(Records contained in a dataset)
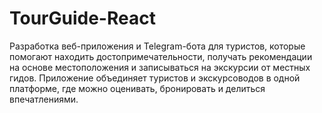 # TourGuide-React
Разработка веб-приложения и Telegram-бота для туристов которые помогают находить достопримечательности,  получать рекомендации на основе местоположения и записываться на экскурсии от местных гидов. Приложение  объединяет туристов и экскурсоводов в одной платформе, где можно оценивать, бронировать и делиться  впечатлениями.
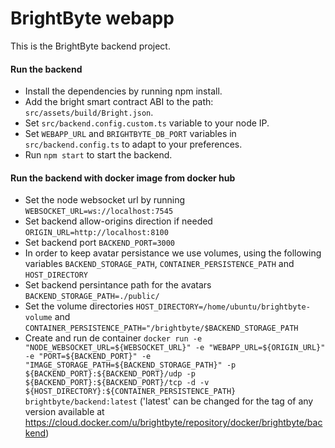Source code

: # BrightByte webapp
This is the BrightByte backend project.

 #### Run the backend

- Install the dependencies by running npm install.
- Add the bright smart contract ABI to the path: `src/assets/build/Bright.json`.
- Set `src/backend.config.custom.ts` variable to your node IP.
- Set `WEBAPP_URL` and `BRIGHTBYTE_DB_PORT` variables in `src/backend.config.ts` to adapt to your preferences.
- Run `npm start` to start the backend.

 #### Run the backend with docker image from docker hub

- Set the node websocket url by running `WEBSOCKET_URL=ws://localhost:7545`
- Set backend allow-origins direction if needed `ORIGIN_URL=http://localhost:8100`
- Set backend port `BACKEND_PORT=3000`
- In order to keep avatar persistance we use volumes, using the following variables `BACKEND_STORAGE_PATH`, `CONTAINER_PERSISTENCE_PATH` and `HOST_DIRECTORY`
- Set backend persintance path for the avatars `BACKEND_STORAGE_PATH=./public/`
- Set the volume directories `HOST_DIRECTORY=/home/ubuntu/brightbyte-volume` and `CONTAINER_PERSISTENCE_PATH="/brightbyte/$BACKEND_STORAGE_PATH`
- Create and run de container `docker run -e "NODE_WEBSOCKET_URL=${WEBSOCKET_URL}" -e "WEBAPP_URL=${ORIGIN_URL}"  -e "PORT=${BACKEND_PORT}" -e "IMAGE_STORAGE_PATH=${BACKEND_STORAGE_PATH}" -p ${BACKEND_PORT}:${BACKEND_PORT}/udp -p  ${BACKEND_PORT}:${BACKEND_PORT}/tcp -d -v ${HOST_DIRECTORY}:${CONTAINER_PERSISTENCE_PATH} brightbyte/backend:latest` ('latest' can be changed for the tag of any version available at https://cloud.docker.com/u/brightbyte/repository/docker/brightbyte/backend)

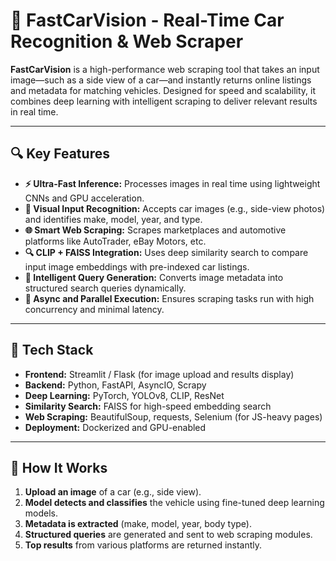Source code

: # 🚗 FastCarVision - Real-Time Car Recognition & Web Scraper

**FastCarVision** is a high-performance web scraping tool that takes an input image—such as a side view of a car—and instantly returns online listings and metadata for matching vehicles. Designed for speed and scalability, it combines deep learning with intelligent scraping to deliver relevant results in real time.

---

## 🔍 Key Features

- **⚡ Ultra-Fast Inference:** Processes images in real time using lightweight CNNs and GPU acceleration.
- **📸 Visual Input Recognition:** Accepts car images (e.g., side-view photos) and identifies make, model, year, and type.
- **🌐 Smart Web Scraping:** Scrapes marketplaces and automotive platforms like AutoTrader, eBay Motors, etc.
- **🔍 CLIP + FAISS Integration:** Uses deep similarity search to compare input image embeddings with pre-indexed car listings.
- **🧠 Intelligent Query Generation:** Converts image metadata into structured search queries dynamically.
- **🧵 Async and Parallel Execution:** Ensures scraping tasks run with high concurrency and minimal latency.

---

## 🧰 Tech Stack

- **Frontend:** Streamlit / Flask (for image upload and results display)
- **Backend:** Python, FastAPI, AsyncIO, Scrapy
- **Deep Learning:** PyTorch, YOLOv8, CLIP, ResNet
- **Similarity Search:** FAISS for high-speed embedding search
- **Web Scraping:** BeautifulSoup, requests, Selenium (for JS-heavy pages)
- **Deployment:** Dockerized and GPU-enabled

---

## 📸 How It Works

1. **Upload an image** of a car (e.g., side view).
2. **Model detects and classifies** the vehicle using fine-tuned deep learning models.
3. **Metadata is extracted** (make, model, year, body type).
4. **Structured queries** are generated and sent to web scraping modules.
5. **Top results** from various platforms are returned instantly.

WHAT IS REQUIRED: Return every entry word for word, but drop any pictures.

OUTPUT BELOW:
 # TourGuide-React
Разработка веб-приложения и Telegram-бота для туристов которые помогают находить достопримечательности,  получать рекомендации на основе местоположения и записываться на экскурсии от местных гидов. Приложение  объединяет туристов и экскурсоводов в одной платформе, где можно оценивать, бронировать и делиться  впечатлениями.
Source code

: # BrightByte webapp
This is the BrightByte backend project.

 #### Run the backend

- Install the dependencies by running npm install.
- Add the bright smart contract ABI to the path: `src/assets/build/Bright.json`.
- Set `src/backend.config.custom.ts` variable to your node IP.
- Set `WEBAPP_URL` and `BRIGHTBYTE_DB_PORT` variables in `src/backend.config.ts` to adapt to your preferences.
- Run `npm start` to start the backend.

 #### Run the backend with docker image from docker hub

- Set the node websocket url by running `WEBSOCKET_URL=ws://localhost:7545`
- Set backend allow-origins direction if needed `ORIGIN_URL=http://localhost:8100`
- Set backend port `BACKEND_PORT=3000`
- In order to keep avatar persistance we use volumes, using the following variables `BACKEND_STORAGE_PATH`, `CONTAINER_PERSISTENCE_PATH` and `HOST_DIRECTORY`
- Set backend persintance path for the avatars `BACKEND_STORAGE_PATH=./public/`
- Set the volume directories `HOST_DIRECTORY=/home/ubuntu/brightbyte-volume` and `CONTAINER_PERSISTENCE_PATH="/brightbyte/$BACKEND_STORAGE_PATH`
- Create and run de container `docker run -e "NODE_WEBSOCKET_URL=${WEBSOCKET_URL}" -e "WEBAPP_URL=${ORIGIN_URL}"  -e "PORT=${BACKEND_PORT}" -e "IMAGE_STORAGE_PATH=${BACKEND_STORAGE_PATH}" -p ${BACKEND_PORT}:${BACKEND_PORT}/udp -p  ${BACKEND_PORT}:${BACKEND_PORT}/tcp -d -v ${HOST_DIRECTORY}:${CONTAINER_PERSISTENCE_PATH} brightbyte/backend:latest` ('latest' can be changed for the tag of any version available at https://cloud.docker.com/u/brightbyte/repository/docker/brightbyte/backend)

Source code

: # 🚗 FastCarVision - Real-Time Car Recognition & Web Scraper

**FastCarVision** is a high-performance web scraping tool that takes an input image—such as a side view of a car—and instantly returns online listings and metadata for matching vehicles. Designed for speed and scalability, it combines deep learning with intelligent scraping to deliver relevant results in real time.

---

## 🔍 Key Features

- **⚡ Ultra-Fast Inference:** Processes images in real time using lightweight CNNs and GPU acceleration.
- **📸 Visual Input Recognition:** Accepts car images (e.g., side-view photos) and identifies make, model, year, and type.
- **🌐 Smart Web Scraping:** Scrapes marketplaces and automotive platforms like AutoTrader, eBay Motors, etc.
- **🔍 CLIP + FAISS Integration:** Uses deep similarity search to compare input image embeddings with pre-indexed car listings.
- **🧠 Intelligent Query Generation:** Converts image metadata into structured search queries dynamically.
- **🧵 Async and Parallel Execution:** Ensures scraping tasks run with high concurrency and minimal latency.

---

## 🧰 Tech Stack

- **Frontend:** Streamlit / Flask (for image upload and results display)
- **Backend:** Python, FastAPI, AsyncIO, Scrapy
- **Deep Learning:** PyTorch, YOLOv8, CLIP, ResNet
- **Similarity Search:** FAISS for high-speed embedding search
- **Web Scraping:** BeautifulSoup, requests, Selenium (for JS-heavy pages)
- **Deployment:** Dockerized and GPU-enabled

---

## 📸 How It Works

1. **Upload an image** of a car (e.g., side view).
2. **Model detects and classifies** the vehicle using fine-tuned deep learning models.
3. **Metadata is extracted** (make, model, year, body type).
4. **Structured queries** are generated and sent to web scraping modules.
5. **Top results** from various platforms are returned instantly.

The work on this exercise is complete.